ReplyDeleteZZ, I am so sad to hear that Aunt Opal is becoming more defiant. I'm also glad that your Mom will soon be there to assess the situation as well. Wow...it is just so difficult to see the person you love becoming someone other than who you've known. All I can say ZZ, is that your Grandma's spirit is still intact and pure and holy. Even though her mind has slipped and her body is retreating and doing bizarre things, her spirit knows your spirit and senses the love and kindness that is in you. So though she doesn't know you at times or is obstinate and defiant, her spirit still loves your spirit. I believe that with all my heart.
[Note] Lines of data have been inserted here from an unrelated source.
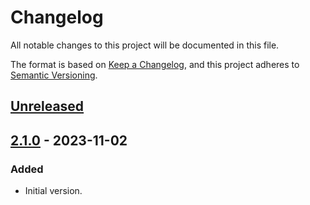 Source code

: # Changelog

All notable changes to this project will be documented in this file.

The format is based on [Keep a Changelog](https://keepachangelog.com/en/1.0.0/),
and this project adheres to [Semantic Versioning](https://semver.org/spec/v2.0.0.html).

## [Unreleased]

## [2.1.0] - 2023-11-02

### Added

- Initial version.

[unreleased]: https://github.com/Compositionality/compositionality-latex-template/compare/v2.1.0...HEAD

<!-- [3.0.0]: https://github.com/Compositionality/compositionality-latex-template/compare/v2.0.0...v3.0.0 -->

[2.1.0]: https://github.com/Compositionality/compositionality-latex-template/releases/tag/v2.1.0
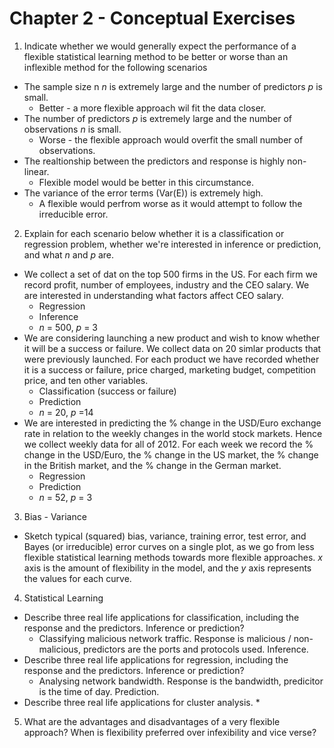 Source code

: # Chapter 2 - Conceptual Exercises

1) Indicate whether we would generally expect the performance of a flexible statistical learning method to be better or worse than an inflexible method for the following scenarios

* The sample size n *n* is extremely large and the number of predictors *p* is small.
    * Better - a more flexible approach wil fit the data closer.
* The number of predictors *p* is extremely large and the number of observations *n* is small.
    * Worse - the flexible approach would overfit the small number of observations.
* The realtionship between the predictors and response is highly non-linear.
    * Flexible model would be better in this circumstance.
* The variance of the error terms (Var(E)) is extremely high.
    * A flexible would perfrom worse as it would attempt to follow the irreducible error.

2) Explain for each scenario below whether it is a classification or regression problem, whether we're interested in inference or prediction, and what *n* and *p* are.

* We collect a set of dat on the top 500 firms in the US. For each firm we record profit, number of employees, industry and the CEO salary. We are interested in understanding what factors affect CEO salary.
    * Regression
    * Inference
    * *n* = 500, *p* = 3
* We are considering launching a new product and wish to know whether it will be a success or failure. We collect data on 20 simlar products that were previously launched. For each product we have recorded whether it is a success or failure, price charged, marketing budget, competition price, and ten other variables.
    * Classification (success or failure)
    * Prediction
    * *n* = 20, *p* =14
* We are interested in predicting the % change in the USD/Euro exchange rate in relation to the weekly changes in the world stock markets. Hence we collect weekly data for all of 2012. For each week we record the % change in the USD/Euro, the % change in the US market, the % change in the British market, and the % change in the German market.
    * Regression
    * Prediction
    * *n* = 52, *p* = 3

3) Bias - Variance

* Sketch typical (squared) bias, variance, training error, test error, and Bayes (or irreducible) error curves on a single plot, as we go from less flexible statistical learning methods towards more flexible approaches. *x* axis is the amount of flexibility in the model, and the *y* axis represents the values for each curve.

4) Statistical Learning

* Describe three real life applications for classification, including the response and the predictors. Inference or prediction?
    * Classifying malicious network traffic. Response is malicious / non-malicious, predictors are the ports and protocols used. Inference.
* Describe three real life applications for regression, including the response and the predictors. Inference or prediction?
    * Analysing network bandwidth. Response is the bandwidth, predicitor is the time of day. Prediction.
* Describe three real life applications for cluster analysis.
    * 

5) What are the advantages and disadvantages of a very flexible approach? When is flexibility preferred over infexibility and vice verse?

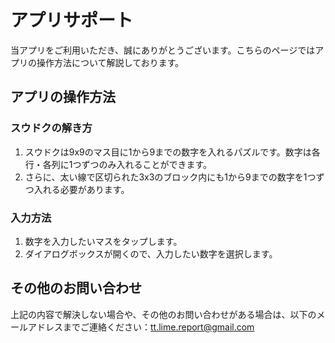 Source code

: # アプリサポート

当アプリをご利用いただき、誠にありがとうございます。こちらのページではアプリの操作方法について解説しております。

## アプリの操作方法

### スウドクの解き方

1. スウドクは9x9のマス目に1から9までの数字を入れるパズルです。数字は各行・各列に1つずつのみ入れることができます。
2. さらに、太い線で区切られた3x3のブロック内にも1から9までの数字を1つずつ入れる必要があります。

### 入力方法

1. 数字を入力したいマスをタップします。
2. ダイアログボックスが開くので、入力したい数字を選択します。


## その他のお問い合わせ

上記の内容で解決しない場合や、その他のお問い合わせがある場合は、以下のメールアドレスまでご連絡ください：[tt.lime.report@gmail.com](mailto:tt.lime.report@gmail.com)


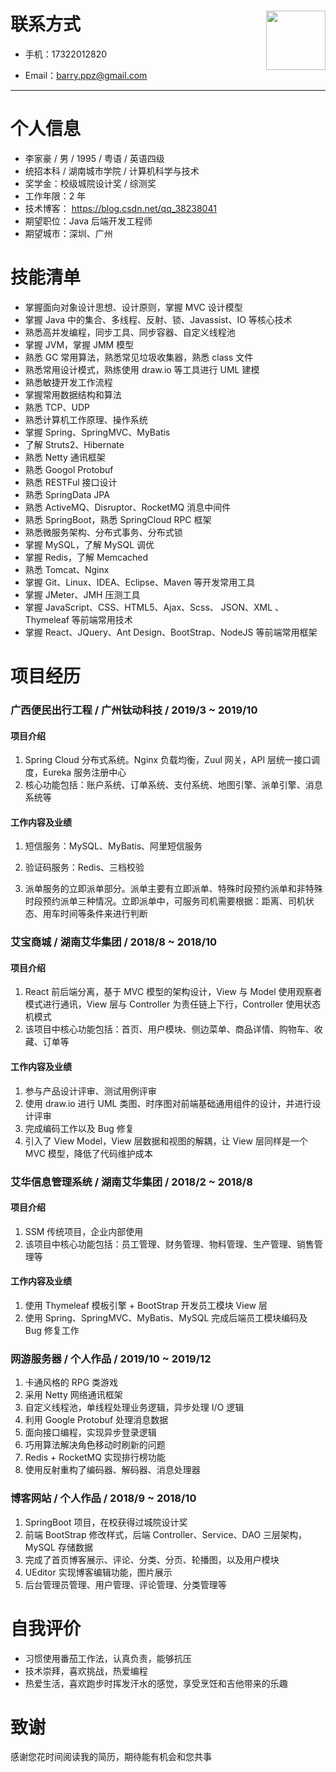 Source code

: # 联系方式 <img src='E:\杂集\图片\me\min.jpg' style='float:right; width:95px;'/> 

- 手机：17322012820 

- Email：barry.ppz@gmail.com

  

---

# 个人信息

 - 李家豪 / 男 / 1995 / 粤语 / 英语四级
 - 统招本科 / 湖南城市学院 / 计算机科学与技术
 - 奖学金：校级城院设计奖 / 综测奖
 - 工作年限：2 年
 - 技术博客： https://blog.csdn.net/qq_38238041 
 - 期望职位：Java 后端开发工程师
 - 期望城市：深圳、广州

# 技能清单

- 掌握面向对象设计思想、设计原则，掌握 MVC 设计模型
- 掌握 Java 中的集合、多线程、反射、锁、Javassist、IO 等核心技术
- 熟悉高并发编程，同步工具、同步容器、自定义线程池
- 掌握 JVM，掌握 JMM 模型
- 熟悉 GC 常用算法，熟悉常见垃圾收集器，熟悉 class 文件
- 熟悉常用设计模式，熟练使用 draw.io 等工具进行 UML 建模
- 熟悉敏捷开发工作流程
- 掌握常用数据结构和算法
- 熟悉 TCP、UDP
- 熟悉计算机工作原理、操作系统
- 掌握 Spring、SpringMVC、MyBatis
- 了解 Struts2、Hibernate
- 熟悉 Netty 通讯框架
- 熟悉 Googol Protobuf
- 熟悉 RESTFul 接口设计
- 熟悉 SpringData JPA
- 熟悉 ActiveMQ、Disruptor、RocketMQ 消息中间件
- 熟悉 SpringBoot，熟悉 SpringCloud RPC 框架
- 熟悉微服务架构、分布式事务、分布式锁
- 掌握 MySQL，了解 MySQL 调优
- 掌握 Redis，了解 Memcached
- 熟悉 Tomcat、Nginx
- 掌握 Git、Linux、IDEA、Eclipse、Maven 等开发常用工具
- 掌握 JMeter、JMH 压测工具
- 掌握 JavaScript、CSS、HTML5、Ajax、Scss、 JSON、XML 、Thymeleaf 等前端常用技术
- 掌握 React、JQuery、Ant Design、BootStrap、NodeJS 等前端常用框架

# 项目经历

### 广西便民出行工程 / 广州钛动科技 / 2019/3 ~ 2019/10

#### 项目介绍

1. Spring Cloud 分布式系统。Nginx 负载均衡，Zuul 网关，API 层统一接口调度，Eureka 服务注册中心
2. 核心功能包括：账户系统、订单系统、支付系统、地图引擎、派单引擎、消息系统等


#### 工作内容及业绩

1. 短信服务：MySQL、MyBatis、阿里短信服务
2. 验证码服务：Redis、三档校验

3. 派单服务的立即派单部分。派单主要有立即派单、特殊时段预约派单和非特殊时段预约派单三种情况。立即派单中，可服务司机需要根据：距离、司机状态、用车时间等条件来进行判断

### 艾宝商城 / 湖南艾华集团 / 2018/8 ~ 2018/10

#### 项目介绍

1. React 前后端分离，基于 MVC 模型的架构设计，View 与 Model 使用观察者模式进行通讯，View 层与 Controller 为责任链上下行，Controller 使用状态机模式
2. 该项目中核心功能包括：首页、用户模块、侧边菜单、商品详情、购物车、收藏、订单等

#### 工作内容及业绩

1. 参与产品设计评审、测试用例评审
2. 使用 draw.io 进行 UML 类图、时序图对前端基础通用组件的设计，并进行设计评审
3. 完成编码工作以及 Bug 修复
4. 引入了 View Model，View 层数据和视图的解耦，让 View 层同样是一个 MVC 模型，降低了代码维护成本

### 艾华信息管理系统 / 湖南艾华集团 / 2018/2 ~ 2018/8

#### 项目介绍

1. SSM 传统项目，企业内部使用
2. 该项目中核心功能包括：员工管理、财务管理、物料管理、生产管理、销售管理等

#### 工作内容及业绩

1. 使用 Thymeleaf 模板引擎 + BootStrap 开发员工模块 View 层
2. 使用 Spring、SpringMVC、MyBatis、MySQL 完成后端员工模块编码及 Bug 修复工作

### 网游服务器 / 个人作品 / 2019/10 ~ 2019/12

1. 卡通风格的 RPG 类游戏
2. 采用 Netty 网络通讯框架
3. 自定义线程池，单线程处理业务逻辑，异步处理 I/O 逻辑
4. 利用 Google Protobuf 处理消息数据
5. 面向接口编程，实现异步登录逻辑
6. 巧用算法解决角色移动时刷新的问题
7. Redis + RocketMQ 实现排行榜功能
8. 使用反射重构了编码器、解码器、消息处理器

### 博客网站 / 个人作品 / 2018/9 ~ 2018/10

1. SpringBoot 项目，在校获得过城院设计奖
2. 前端 BootStrap 修改样式，后端 Controller、Service、DAO 三层架构，MySQL 存储数据
3. 完成了首页博客展示、评论、分类、分页、轮播图，以及用户模块
4. UEditor 实现博客编辑功能，图片展示
5. 后台管理员管理、用户管理、评论管理、分类管理等

# 自我评价

- 习惯使用番茄工作法，认真负责，能够抗压
- 技术崇拜，喜欢挑战，热爱编程
- 热爱生活，喜欢跑步时挥发汗水的感觉，享受烹饪和吉他带来的乐趣

# 致谢

感谢您花时间阅读我的简历，期待能有机会和您共事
ReplyDeleteThat's why when I hear people say, I'm not going to visit that person anymore. They don't remember or know if I was there or not. I say, but they know love. They may not know us, but they can feel and sense love. God is love and that's where He would be. We want to quit going because it hurts too much to see our loved one in that state, but they need us even more at that point, because in a way they have become a little "un-lovable" if you will.
I have to say, that was totally brilliant on your part and I suspect that it was a God-given thought that caused you to call Erika to play the part of doctor. I love it! God will continue to give you His mind in those tough times and situations that you can't figure it out on your own. Just call on Him. He is your strength. "The name of the Lord is a strong tower. The righteous run into it and is safe."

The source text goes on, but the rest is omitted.